By May and December 2015, the Forest Products Association, GMSA and GFC were aware of the reasons for the prohibition of greenheart imports into the UK. In July and September 2015, the GMSA at least was aware of the need to compile reliable forest inventory data. The GMSA may not have been aware that a demonstration of sustainable forest management requires pre-logging inventory, estimation of tree growth and mortality rates, and post-logging inventory of the trees which should form the next crop. The GFC has had a manual of how to conduct post-logging survey – or silvicultural assessment – since 1999. This kind of survey was routine in Sarawak in Malaysia from the mid-1960s. The GFC has had computer models for growth, yield and mortality of the main timber species since 2000.

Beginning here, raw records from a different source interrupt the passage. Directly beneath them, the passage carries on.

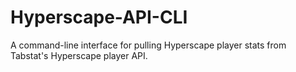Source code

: # Hyperscape-API-CLI
 A command-line interface for pulling Hyperscape player stats from Tabstat's Hyperscape player API.
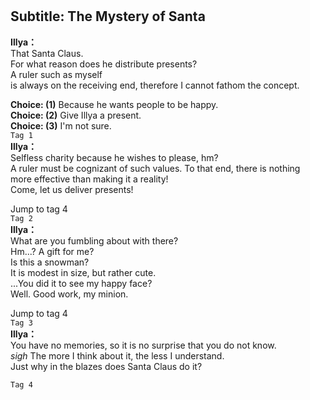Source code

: # 

  
## Subtitle: The Mystery of Santa
  
**Illya：**  
That Santa Claus.  
For what reason does he distribute presents?  
A ruler such as myself  
is always on the receiving end, therefore I cannot fathom the concept.  
  
**Choice: (1)**  Because he wants people to be happy.  
**Choice: (2)**  Give Illya a present.  
**Choice: (3)**  I'm not sure.  
`Tag 1`  
**Illya：**  
Selfless charity because he wishes to please, hm?  
A ruler must be cognizant of such values. To that end, there is nothing  
more effective than making it a reality!  
Come, let us deliver presents!  
  
Jump to tag 4  
`Tag 2`  
**Illya：**  
What are you fumbling about with there?  
Hm...? A gift for me?  
Is this a snowman?  
It is modest in size, but rather cute.  
...You did it to see my happy face?  
Well. Good work, my minion.  
  
Jump to tag 4  
`Tag 3`  
**Illya：**  
You have no memories, so it is no surprise that you do not know.  
*sigh* The more I think about it, the less I understand.  
Just why in the blazes does Santa Claus do it?  
  
`Tag 4`  
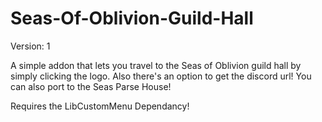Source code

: # Seas-Of-Oblivion-Guild-Hall

Version: 1

A simple addon that lets you travel to the Seas of Oblivion guild hall by simply clicking the logo. Also there's an option to get the discord url!
You can also port to the Seas Parse House!

Requires the LibCustomMenu Dependancy!


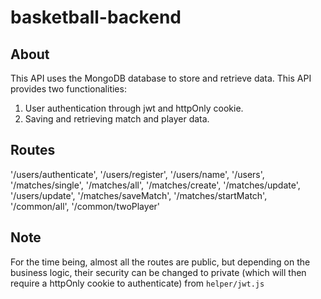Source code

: # basketball-backend

## About
This API uses the MongoDB database to store and retrieve data.
This API provides two functionalities:
1. User authentication through jwt and httpOnly cookie.
2. Saving and retrieving match and player data.

## Routes
'/users/authenticate',
        '/users/register',
        '/users/name',
        '/users',
        '/matches/single',
        '/matches/all',
        '/matches/create',
        '/matches/update',
        '/users/update',
        '/matches/saveMatch',
        '/matches/startMatch',
        '/common/all',
        '/common/twoPlayer'

## Note
For the time being, almost all the routes are public, but depending on the business logic, their security can be changed to private (which will then require a httpOnly cookie to authenticate) from `helper/jwt.js`
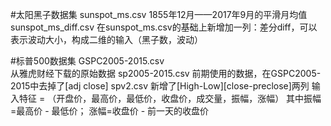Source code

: ﻿#太阳黑子数据集
sunspot_ms.csv
    1855年12月——2017年9月的平滑月均值
sunspot_ms_diff.csv
    在sunspot_ms.csv的基础上新增加一列：差分diff，可以表示波动大小，构成二维的输入（黑子数，波动）
    
    
#标普500数据集
GSPC2005-2015.csv   
    从雅虎财经下载的原始数据 
sp2005-2015.csv 
    前期使用的数据，在GSPC2005-2015中去掉了[adj close]
spv2.csv
    新增了[High-Low][close-preclose]两列
    输入特征 = （开盘价，最高价，最低价，收盘价，成交量，振幅，涨幅）
    其中振幅=最高价 - 最低价；
        涨幅=收盘价 - 前一天的收盘价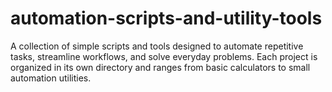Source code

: # automation-scripts-and-utility-tools
A collection of simple scripts and tools designed to automate repetitive tasks, streamline workflows, and solve everyday problems. Each project is organized in its own directory and ranges from basic calculators to small automation utilities.

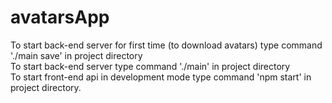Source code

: # avatarsApp

To start back-end server for first time (to download avatars) type command './main save' in project directory <br />
To start back-end server type command './main' in project directory 
<br />
To start front-end api in development mode type command 'npm start' in project directory.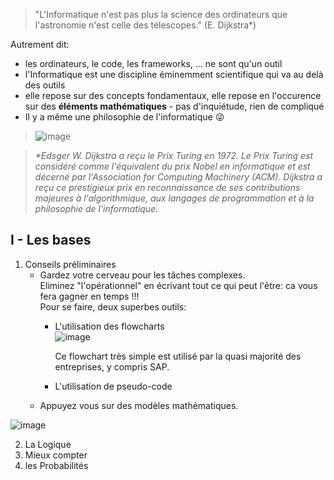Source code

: > "L'Informatique n'est pas plus la science des ordinateurs que l'astronomie n'est celle des télescopes." (E. Dijkstra*)  
  
Autrement dit:  
* les ordinateurs, le code, les frameworks, ... ne sont qu'un outil  
* l'Informatique est une discipline éminemment scientifique qui va au delà des outils  
* elle repose sur des concepts fondamentaux, elle repose en l'occurence sur des **éléments mathématiques** - pas d'inquiétude, rien de compliqué    
* Il y a même une philosophie de l'informatique &#128540;
> ![image](https://user-images.githubusercontent.com/5098596/229406392-28655a4f-18ce-4473-a4fa-7e3e04813c8c.png)

> *\*Edsger W. Dijkstra a reçu le Prix Turing en 1972. Le Prix Turing est considéré comme l'équivalent du prix Nobel en informatique et est décerné par l'Association for Computing Machinery (ACM). Dijkstra a reçu ce prestigieux prix en reconnaissance de ses contributions majeures à l'algorithmique, aux langages de programmation et à la philosophie de l'informatique.*  

## I - Les bases  

1. Conseils préliminaires  
   * Gardez votre cerveau pour les tâches complexes.   
     Eliminez "l'opérationnel" en écrivant tout ce qui peut l'être: ca vous fera gagner en temps !!!  
     Pour se faire, deux superbes outils: 
     * L'utilisation des flowcharts    
     ![image](https://user-images.githubusercontent.com/5098596/229406972-721bc86b-3dad-497d-9c86-8c88812a08c4.png)
       
       Ce flowchart très simple est utilisé par la quasi majorité des entreprises, y compris SAP.  
       
     * L'utilisation de pseudo-code   
   * Appuyez vous sur des modèles mathématiques.

![image](https://user-images.githubusercontent.com/5098596/229405645-cec2efbd-773b-4daa-9fcb-cf37d969ebcc.png)


2. La Logique   
3. Mieux compter  
4. les Probabilités
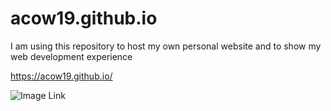 # acow19.github.io
I am using this repository to host my own personal website and to show my web development experience

https://acow19.github.io/

![Image Link](https://screenshots.firefox.com/t7d9HKC5HwtIVhs2/acow19.github.io "Screenshot of homepage/landing page of the website")
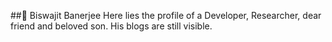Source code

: ##🙌 Biswajit Banerjee
Here lies the profile of a Developer, Researcher, dear friend and beloved son. 
His blogs are still visible.




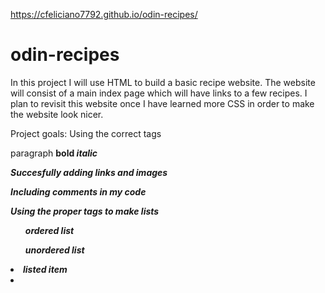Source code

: https://cfeliciano7792.github.io/odin-recipes/
# odin-recipes
In this project I will use HTML to build a basic recipe website. The website will consist of a main index page which will have links to a few recipes. I plan to revisit this website once I have learned more CSS in order to make the website look nicer.

Project goals:
Using the correct tags
    <p> paragraph
    <strong> bold
    <em>italic

Succesfully adding links and images
   

Including comments in my code

Using the proper tags to make lists
        <ol>ordered list</ol>
        <ul>unordered list</ul>
        <li>listed item<li>
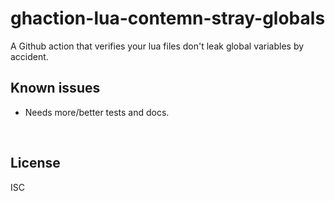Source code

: ﻿
<!--#echo json="package.json" key="name" underline="=" -->
ghaction-lua-contemn-stray-globals
==================================
<!--/#echo -->

<!--#echo json="package.json" key="description" -->
A Github action that verifies your lua files don&#39;t leak global variables
by accident.
<!--/#echo -->





Known issues
------------

* Needs more/better tests and docs.







<!--#toc stop="scan" -->
&nbsp;


License
-------
<!--#echo json="package.json" key=".license" -->
ISC
<!--/#echo -->
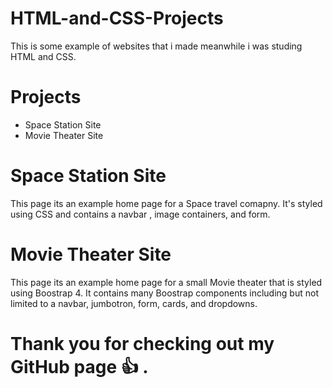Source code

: # HTML-and-CSS-Projects
This is some example of websites that i made meanwhile i was studing HTML and CSS.
# Projects
* Space Station Site
* Movie Theater Site
# Space Station Site
This page its an example home page for a Space travel comapny. It's styled using CSS and contains a navbar , image containers, and form.
# Movie Theater Site
This page its an example home page for a small Movie theater that is styled using Boostrap 4. It contains many Boostrap components including but not limited to a navbar, jumbotron, form, cards, and dropdowns.
# Thank you for checking out my GitHub page 👍 .
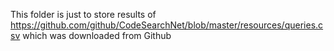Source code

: This folder is just to store results of https://github.com/github/CodeSearchNet/blob/master/resources/queries.csv which was downloaded from Github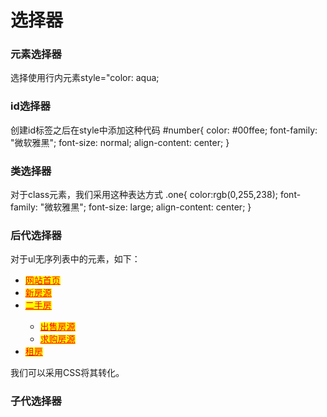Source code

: 

# 选择器
### 元素选择器
选择使用行内元素style="color: aqua;
### id选择器
创建id标签之后在style中添加这种代码
#number{
		color: #00ffee;
		font-family: "微软雅黑";
		font-size: normal;
		align-content: center;
	}
### 类选择器
对于class元素，我们采用这种表达方式
.one{
    	color:rgb(0,255,238);
    	font-family: "微软雅黑";
    	font-size: large;
    	align-content: center;
    }
### 后代选择器
对于ul无序列表中的元素，如下：
<ul id="house">	

<li><a href="#">网站首页</a></li>
<li><a href="#">新房源</a></li>
<li><a href="#">二手房</a></li>
  <ul>
   <li><a href="#">出售房源</a></li>
   <li><a href="#">求购房源</a></li>
  </ul>
<li><a href="#">租房</a></li>
</ul>
我们可以采用CSS将其转化。
<style>
			ul li a{
				color: red;
				font-family: "宋体";
				background-color: yellow;
			}
</style>

### 子代选择器
<!--stackedit_data:
eyJoaXN0b3J5IjpbLTE3MzI4OTU5MzldfQ==
-->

Likewise, there is no shortage of information about the UK Government’s timber procurement policy since 2002, the accepted definitions of legality and sustainability, the acceptable evidence for legality and sustainability, the framework for assessment. If the GFC –
►implemented the national forest policy approved by the National Assembly in 1997,
►made obligatory the codes of practice on timber harvesting (third edition, 2013-4) by activating section 35 in the Forests Act 2009,
►including the provisions for sustaining viable populations of individual timber species, then the assessments for Guyana would not be negative. Remember that the assessments are for each source forest (individual logging concession), not a one-time tree count spread over much of central Guyana.
The following four sources are among the several which are easily accessible:
►https://www.gov.uk/timber-procurement-policy-tpp-prove-legality-and-sustainablity;
►https://www.gov.uk/government/publications/framework-for-evaluating-category-b-evidence;
►https://www.gov.uk/government/uploads/system/uploads/attachment_data/file/323007/Practical_Guide_to_Supply_Chain_Information_Edition_1.pdf;
►http://www.procurementcupboard.org/Files/Practical%20Guide%20to%20Forest%20Source%20Information%20Edition%201.pdf.
For some 15 years, the UK Government funded a Central Point of Expertise on Timber (CPET), to draft policy papers and prepare guidance notes. At the end of March 2016, CPET was closed, partly to save money and partly because nearly all regular suppliers to UK Government procurement contracts knew and complied with the rules. Why is Guyana the odd country which does not know and does not comply but somehow wants to be allowed to sell piratically-logged greenheart, unlike all other suppliers?
Rupertee Village in 2002 made a decision on their own to manage the paurine tree sustainably. If the GFC is managing greenheart sustainably in central Guyana, then among the things it has to do is publish the post logging surveys that show the age-size classes of sufficient undamaged mother trees to form the next crops.